The court's crackdown on Bolsonaro added to evidence that Trump's tactics are backfiring in Brazil, compounding trouble for his ideological ally and rallying public support behind a defiant leftist government.

Bolsonaro was banned from contacting foreign officials, using social media or approaching embassies, according to the decision issued by Supreme Court Justice Alexandre de Moraes, who cited a "concrete possibility" of him fleeing the country.

In an interview with Reuters at his party's headquarters on Friday, Bolsonaro called Moraes a "dictator" and described the latest court orders as acts of "cowardice."

"I feel supreme humiliation," he said, when asked how he felt about wearing the ankle monitor.

"I am 70 years old, I was president of the republic for four years."

Bolsonaro denied any plans to leave the country, but said he would meet with Trump if he could get access to his passport, which police seized last year.

He also said he had sought out the top US diplomat in Brazil to discuss Trump's tariff threat.

In his decision, Moraes said the restrictions against Bolsonaro were due to accusations that the former president was making efforts to get the "head of state of a foreign nation" to interfere in Brazilian courts, which the judge cast as an attack on national sovereignty.

Bolsonaro is on trial before Brazil's Supreme Court on charges of plotting a coup to stop President Luiz Inacio Lula da Silva from taking office in January 2023.

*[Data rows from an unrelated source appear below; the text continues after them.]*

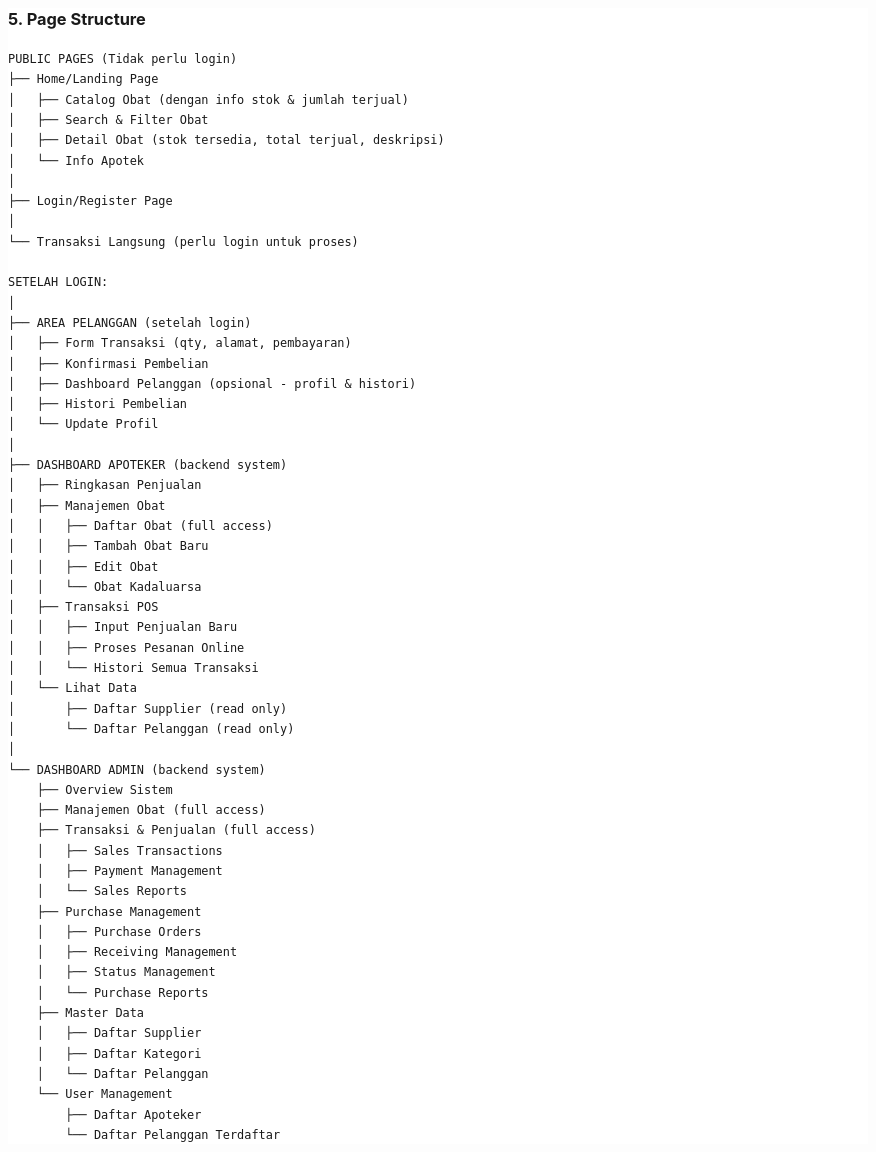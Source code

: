 ### 5. Page Structure

```
PUBLIC PAGES (Tidak perlu login)
├── Home/Landing Page
│   ├── Catalog Obat (dengan info stok & jumlah terjual)
│   ├── Search & Filter Obat
│   ├── Detail Obat (stok tersedia, total terjual, deskripsi)
│   └── Info Apotek
│
├── Login/Register Page
│
└── Transaksi Langsung (perlu login untuk proses)

SETELAH LOGIN:
│
├── AREA PELANGGAN (setelah login)
│   ├── Form Transaksi (qty, alamat, pembayaran)
│   ├── Konfirmasi Pembelian
│   ├── Dashboard Pelanggan (opsional - profil & histori)
│   ├── Histori Pembelian
│   └── Update Profil
│
├── DASHBOARD APOTEKER (backend system)
│   ├── Ringkasan Penjualan
│   ├── Manajemen Obat
│   │   ├── Daftar Obat (full access)
│   │   ├── Tambah Obat Baru
│   │   ├── Edit Obat
│   │   └── Obat Kadaluarsa
│   ├── Transaksi POS
│   │   ├── Input Penjualan Baru
│   │   ├── Proses Pesanan Online
│   │   └── Histori Semua Transaksi
│   └── Lihat Data
│       ├── Daftar Supplier (read only)
│       └── Daftar Pelanggan (read only)
│
└── DASHBOARD ADMIN (backend system)
    ├── Overview Sistem
    ├── Manajemen Obat (full access)
    ├── Transaksi & Penjualan (full access)
    │   ├── Sales Transactions
    │   ├── Payment Management
    │   └── Sales Reports
    ├── Purchase Management
    │   ├── Purchase Orders
    │   ├── Receiving Management
    │   ├── Status Management
    │   └── Purchase Reports
    ├── Master Data
    │   ├── Daftar Supplier
    │   ├── Daftar Kategori
    │   └── Daftar Pelanggan
    └── User Management
        ├── Daftar Apoteker
        └── Daftar Pelanggan Terdaftar
```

Protesters wearing masks depicting US President Donald Trump and former Brazilian President Jair Bolsonaro take part in a protest in defence of retail employment and national sovereignty at 25 de Marco, a popular shopping street in downtown Sao Paulo, Brazil, on July 18, 2025. Brazilian President Luiz Inacio Lula da Silva on July 17 slammed Donald Trump's threat to impose 50 percent tariffs on Latin America's largest economy as "unacceptable blackmail." (Photo by Nelson ALMEIDA / AFP)

Protesters wear masks depicting US President Donald Trump and former Brazilian President Jair Bolsonaro on 18 July 2025. Photo: Nelson Almeida / AFP

Trump has in recent weeks pressed Brazil to stop the legal case against Bolsonaro, saying that his ally was the victim of a "witch hunt".

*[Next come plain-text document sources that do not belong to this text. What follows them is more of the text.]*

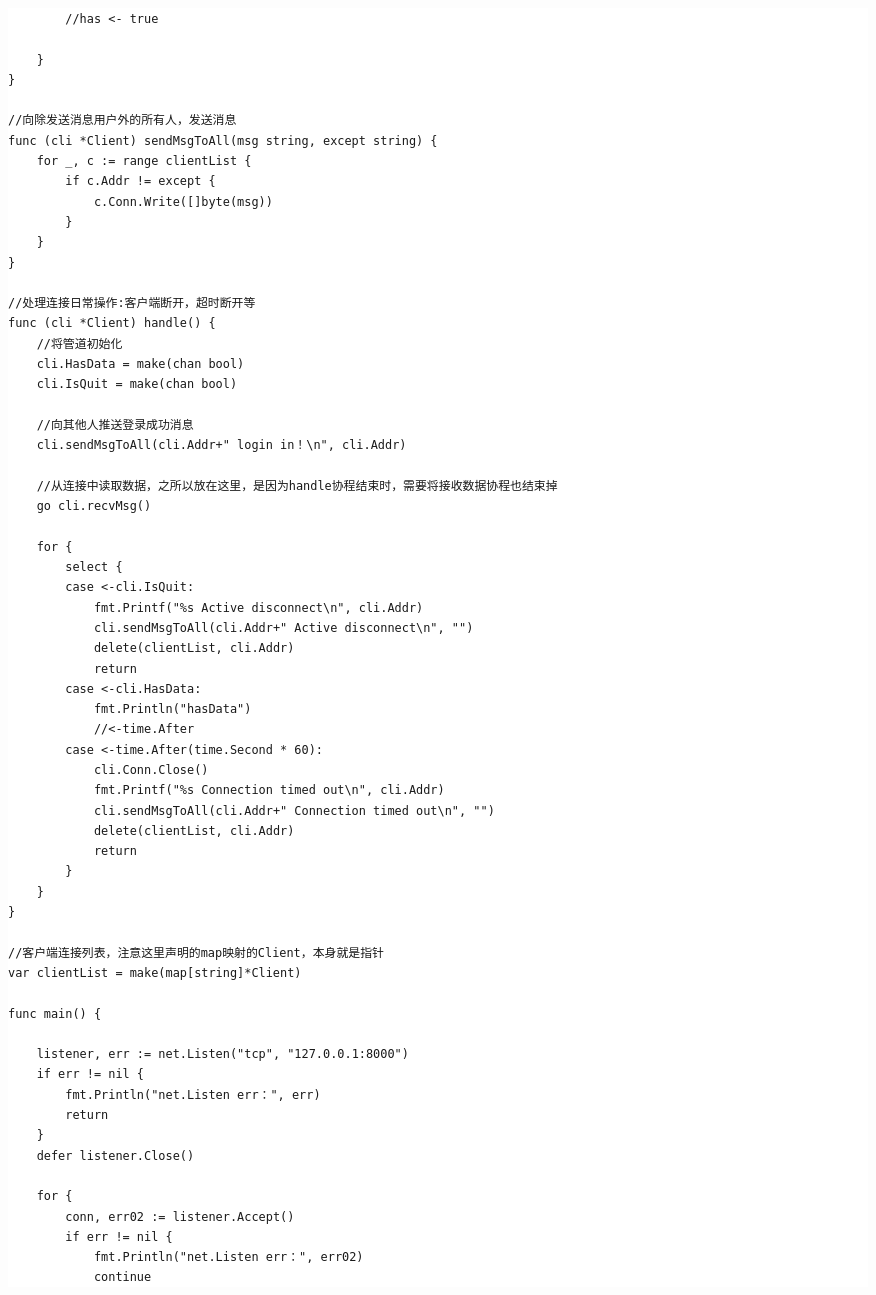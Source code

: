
```
		//has <- true

	}
}

//向除发送消息用户外的所有人，发送消息
func (cli *Client) sendMsgToAll(msg string, except string) {
	for _, c := range clientList {
		if c.Addr != except {
			c.Conn.Write([]byte(msg))
		}
	}
}

//处理连接日常操作:客户端断开，超时断开等
func (cli *Client) handle() {
	//将管道初始化
	cli.HasData = make(chan bool)
	cli.IsQuit = make(chan bool)

	//向其他人推送登录成功消息
	cli.sendMsgToAll(cli.Addr+" login in！\n", cli.Addr)

	//从连接中读取数据，之所以放在这里，是因为handle协程结束时，需要将接收数据协程也结束掉
	go cli.recvMsg()

	for {
		select {
		case <-cli.IsQuit:
			fmt.Printf("%s Active disconnect\n", cli.Addr)
			cli.sendMsgToAll(cli.Addr+" Active disconnect\n", "")
			delete(clientList, cli.Addr)
			return
		case <-cli.HasData:
			fmt.Println("hasData")
			//<-time.After
		case <-time.After(time.Second * 60):
			cli.Conn.Close()
			fmt.Printf("%s Connection timed out\n", cli.Addr)
			cli.sendMsgToAll(cli.Addr+" Connection timed out\n", "")
			delete(clientList, cli.Addr)
			return
		}
	}
}

//客户端连接列表，注意这里声明的map映射的Client，本身就是指针
var clientList = make(map[string]*Client)

func main() {

	listener, err := net.Listen("tcp", "127.0.0.1:8000")
	if err != nil {
		fmt.Println("net.Listen err：", err)
		return
	}
	defer listener.Close()

	for {
		conn, err02 := listener.Accept()
		if err != nil {
			fmt.Println("net.Listen err：", err02)
			continue
```
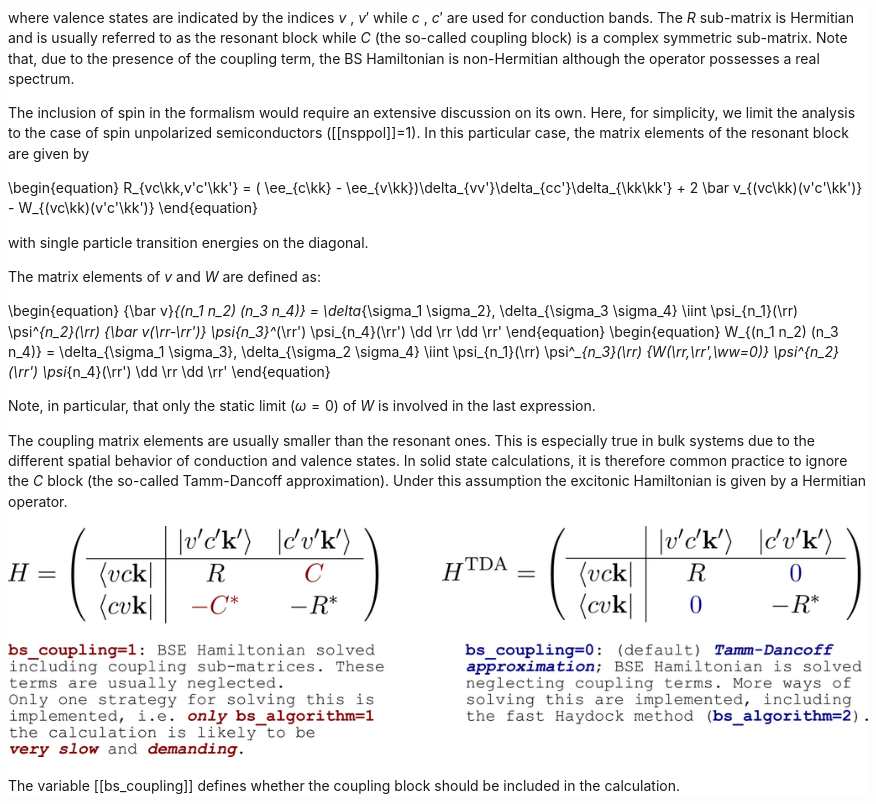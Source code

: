 where valence states are indicated by the indices $v$ , $v'$ while $c$ , $c'$
are used for conduction bands. The $R$ sub-matrix is Hermitian and is usually
referred to as the resonant block while $C$ (the so-called coupling block) is
a complex symmetric sub-matrix. Note that, due to the presence of the coupling
term, the BS Hamiltonian is non-Hermitian although the operator possesses a real spectrum.

The inclusion of spin in the formalism would require an extensive discussion
on its own. Here, for simplicity, we limit the analysis to the case of spin
unpolarized semiconductors ([[nsppol]]=1). In this particular case, the matrix
elements of the resonant block are given by

\begin{equation} 
R_{vc\kk,v'c'\kk'} = ( \ee_{c\kk} - \ee_{v\kk})\delta_{vv'}\delta_{cc'}\delta_{\kk\kk'} + 2 \bar v_{(vc\kk)(v'c'\kk')} -
W_{(vc\kk)(v'c'\kk')} 
\end{equation} 

with single particle transition energies on the diagonal.

The matrix elements of $v$ and $W$ are defined as:

\begin{equation} 
{\bar v}_{(n_1 n_2) (n_3 n_4)} = \delta_{\sigma_1 \sigma_2}\,
\delta_{\sigma_3 \sigma_4} \iint \psi_{n_1}(\rr) \psi^*_{n_2}(\rr) {\bar
v(\rr-\rr')} \psi_{n_3}^*(\rr') \psi_{n_4}(\rr') \dd \rr \dd \rr'
\end{equation} \begin{equation} W_{(n_1 n_2) (n_3 n_4)} = \delta_{\sigma_1
\sigma_3}\, \delta_{\sigma_2 \sigma_4} \iint \psi_{n_1}(\rr) \psi^*_{n_3}(\rr)
{W(\rr,\rr',\ww=0)} \psi^*_{n_2}(\rr') \psi_{n_4}(\rr') \dd \rr \dd \rr'
\end{equation} 

Note, in particular, that only the static limit ($\omega = 0$) of $W$ is involved in the last expression.

The coupling matrix elements are usually smaller than the resonant ones. This
is especially true in bulk systems due to the different spatial behavior of
conduction and valence states. In solid state calculations, it is therefore
common practice to ignore the $C$ block (the so-called Tamm-Dancoff approximation). 
Under this assumption the excitonic Hamiltonian is given by a Hermitian operator.

![](bse_assets/TDA.svg)

The variable [[bs_coupling]] defines whether the coupling block should be included in the calculation.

The US president said last week he would impose a 50 percent tariff on Brazilian goods from 1 August in a letter that opened with criticism of the Bolsonaro trial.

Trump on Thursday shared on Truth Social a letter he sent to Bolsonaro.

"I have seen the terrible treatment you are receiving at the hands of an unjust system turned against you. This trial should end immediately!" he wrote.

Moraes wrote in his decision that the higher tariffs threatened by Trump were aimed at creating a serious economic crisis in Brazil to interfere in the country's judicial system.

Bolsonaro was also prohibited from contacting key allies, including his son Eduardo Bolsonaro, a Brazilian congressman who has been working in Washington to drum up support for his father.

Bolsonaro told Reuters he had been talking to his son almost daily, denying any concerted US lobbying effort on his behalf.

He said he expected his son to seek US citizenship to avoid returning to Brazil.

A five-judge panel of Supreme Court judges reviewed and upheld Moraes' decision on Friday afternoon.